# Preprocessing

### Préparation des colonnes pré existantes

In [None]:
import pandas as pd
import numpy as np
from scipy.stats import kurtosis
from sklearn.preprocessing import StandardScaler, OneHotEncoder
from sklearn.compose import ColumnTransformer
import torch


# ---------------------------
# CONFIG
# ---------------------------
file_path = "pf_2020-03-30_filtered_downsampled.csv"

time_col = "time"        # nom de la colonne datetime dans le csv
amp_col = "amplitude"           # si None, automatiquement détecté ou calculé
fs = 1/60                   # 1/60 Hz (1 minute)
win_min = 10         # window pour features (10 minutes)
step_minuts = 10        # step (ici non chevauché). mettre < win_min pour chevauchement
env_window = 200         # smoothing median window (200 valeurs)
min_rows_for_env = env_window
seq_length = 60       # longueur des séquences pour le modèle (en minutes)
batch_size = 64
device = "cuda" if torch.cuda.is_available() else "cpu"

# Classe mapping (modifiable)
# Par défaut : classes (0..4) :
# 0 => delay > 24h
# 1 => 16h < delay <= 24h
# 2 => 1h < delay <= 12h
# 3 => 0h < delay <= 1h
# 4 => delay <= 0h (en cours)
# NOTE: ceci est paramétrable ci-dessous
thresholds_hours = {
    "0": 0,
    "1": 1,
    "2": 12,
    "3": 16,
    "4": 24
}

# ---------------------------
# 1. Lecture, homogénéisation titre colonnes et colonnes temporelles
# ---------------------------
df = pd.read_csv(file_path)
df.columns = [c.strip().lower() for c in df.columns]
# ---------------------------
# Division de la colonne "time"
# ---------------------------
df[time_col] = pd.to_datetime(df[time_col], errors="coerce")
if df[time_col].isna().any():
    raise ValueError("Des valeurs non parsables dans la colonne time.
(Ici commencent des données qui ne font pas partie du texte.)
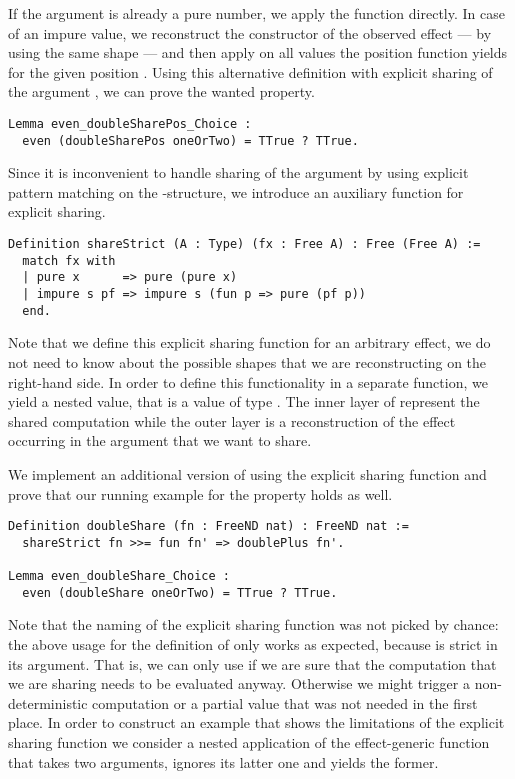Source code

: If the argument  is already a pure number, we apply the function  directly.
In case of an impure value, we reconstruct the constructor of the observed effect --- by using the same shape  --- and then apply  on all values the position function  yields for the given position .
Using this alternative definition with explicit sharing of the argument , we can prove the wanted property.

\begin{verbatim}
Lemma even_doubleSharePos_Choice :
  even (doubleSharePos oneOrTwo) = TTrue ? TTrue.
\end{verbatim}

Since it is inconvenient to handle sharing of the argument  by using explicit pattern matching on the \--structure, we introduce an auxiliary function for explicit sharing.

\begin{verbatim}
Definition shareStrict (A : Type) (fx : Free A) : Free (Free A) :=
  match fx with
  | pure x      => pure (pure x)
  | impure s pf => impure s (fun p => pure (pf p))
  end.
\end{verbatim}

Note that we define this explicit sharing function for an arbitrary effect, we do not need to know about the possible shapes that we are reconstructing on the right\--hand side.
In order to define this functionality in a separate function, we yield a nested value, that is a value of type .
The inner layer of  represent the shared computation while the outer layer is a reconstruction of the effect occurring in the argument  that we want to share.

We implement an additional version of  using the explicit sharing function and prove that our running example for the property holds as well.

\begin{verbatim}
Definition doubleShare (fn : FreeND nat) : FreeND nat :=
  shareStrict fn >>= fun fn' => doublePlus fn'.

Lemma even_doubleShare_Choice :
  even (doubleShare oneOrTwo) = TTrue ? TTrue.
\end{verbatim}

Note that the naming of the explicit sharing function was not picked by chance: the above usage for the definition of  only works as expected, because  is strict in its argument.
That is, we can only use  if we are sure that the computation that we are sharing needs to be evaluated anyway.
Otherwise we might trigger a non\--deterministic computation or a partial value that was not needed in the first place.
In order to construct an example that shows the limitations of the explicit sharing function we consider a nested application of the effect\--generic function  that takes two arguments, ignores its latter one and yields the former.

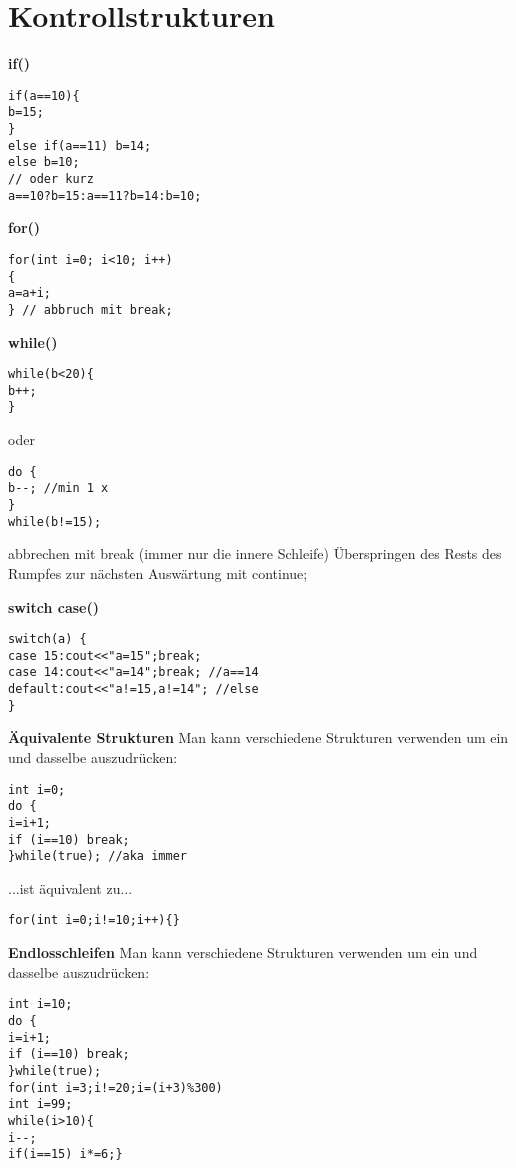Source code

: \section{Kontrollstrukturen}
\textbf{if()}
\begin{lstlisting}
if(a==10){
b=15;
}
else if(a==11) b=14;
else b=10;
// oder kurz
a==10?b=15:a==11?b=14:b=10;
\end{lstlisting}

\textbf{for()}
\begin{lstlisting}
for(int i=0; i<10; i++)
{
a=a+i;
} // abbruch mit break;
\end{lstlisting}

\textbf{while()}
\begin{multicols}{2}
	\begin{lstlisting}
while(b<20){
b++;
}	
	\end{lstlisting}
oder
	\begin{lstlisting}
do {
b--; //min 1 x
}
while(b!=15);
	\end{lstlisting}
\end{multicols}
abbrechen mit break (immer nur die innere Schleife)
Überspringen des Rests des Rumpfes zur nächsten
Auswärtung mit continue;


\textbf{switch case()}
\begin{lstlisting}
switch(a) {
case 15:cout<<"a=15";break;
case 14:cout<<"a=14";break; //a==14
default:cout<<"a!=15,a!=14"; //else
}
\end{lstlisting}

\textbf{Äquivalente Strukturen}
Man kann verschiedene Strukturen verwenden um ein und dasselbe auszudrücken: 
\begin{lstlisting}
int i=0;
do {
i=i+1;
if (i==10) break;
}while(true); //aka immer
\end{lstlisting}
...ist äquivalent zu... 
\begin{lstlisting}
for(int i=0;i!=10;i++){} 
\end{lstlisting}


\textbf{Endlosschleifen}
Man kann verschiedene Strukturen verwenden um ein und dasselbe auszudrücken: 
\begin{lstlisting}
int i=10;
do {
i=i+1;
if (i==10) break;
}while(true);
for(int i=3;i!=20;i=(i+3)%300)
int i=99;
while(i>10){
i--;
if(i==15) i*=6;} 
\end{lstlisting}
Vérifier le format.")

# ajouter year/month/day/hour pour le modèle (toujours numériques)
df["year"]  = df[time_col].dt.year.astype(np.int16)
df["month"] = df[time_col].dt.month.astype(np.int8)
df["day"]   = df[time_col].dt.day.astype(np.int8)
df["hour"]  = df[time_col].dt.hour.astype(np.int8)
df["minute"]= df[time_col].dt.minute.astype(np.int8)
df["seconde"]= df[time_col].dt.second.astype(np.int8)


start = pd.to_datetime('2020-04-02T08:20:00.000000Z') #Date de début de l'éruption
end = pd.to_datetime('2020-04-06T09:30:00.000000Z') #Date de fin de l'éruption

default_case = pd.NaT

conditions = [
    (df[time_col] > end),                           # 1. APRÈS l'intervalle
    (df[time_col] >= start) & (df[time_col] <= end) # 2. PENDANT l'intervalle
]
choices = [
    pd.NaT,          # 1. Si APRÈS -> NaN
    pd.Timedelta(0)  # 2. Si PENDANT -> 0
]

df['delai_eruption'] = np.select(conditions, choices, default=pd.NaT)


# suppression de la colonne time suite à sa division
df.drop("time", axis = 1)

# ---------------------------
#Extraction du type de composante : horizontale ou verticale
# ---------------------------
def type_component(channel):
    c = str(channel).upper()

    # EHZ, SHZ, BHZ, HHZ → verticale
    if c.endswith("Z"):
        return "vertical"

    # HHE, HHN, EHE, etc → horizontale
    return "horizontal"

df["component_type"] = df["channel"].apply(type_component)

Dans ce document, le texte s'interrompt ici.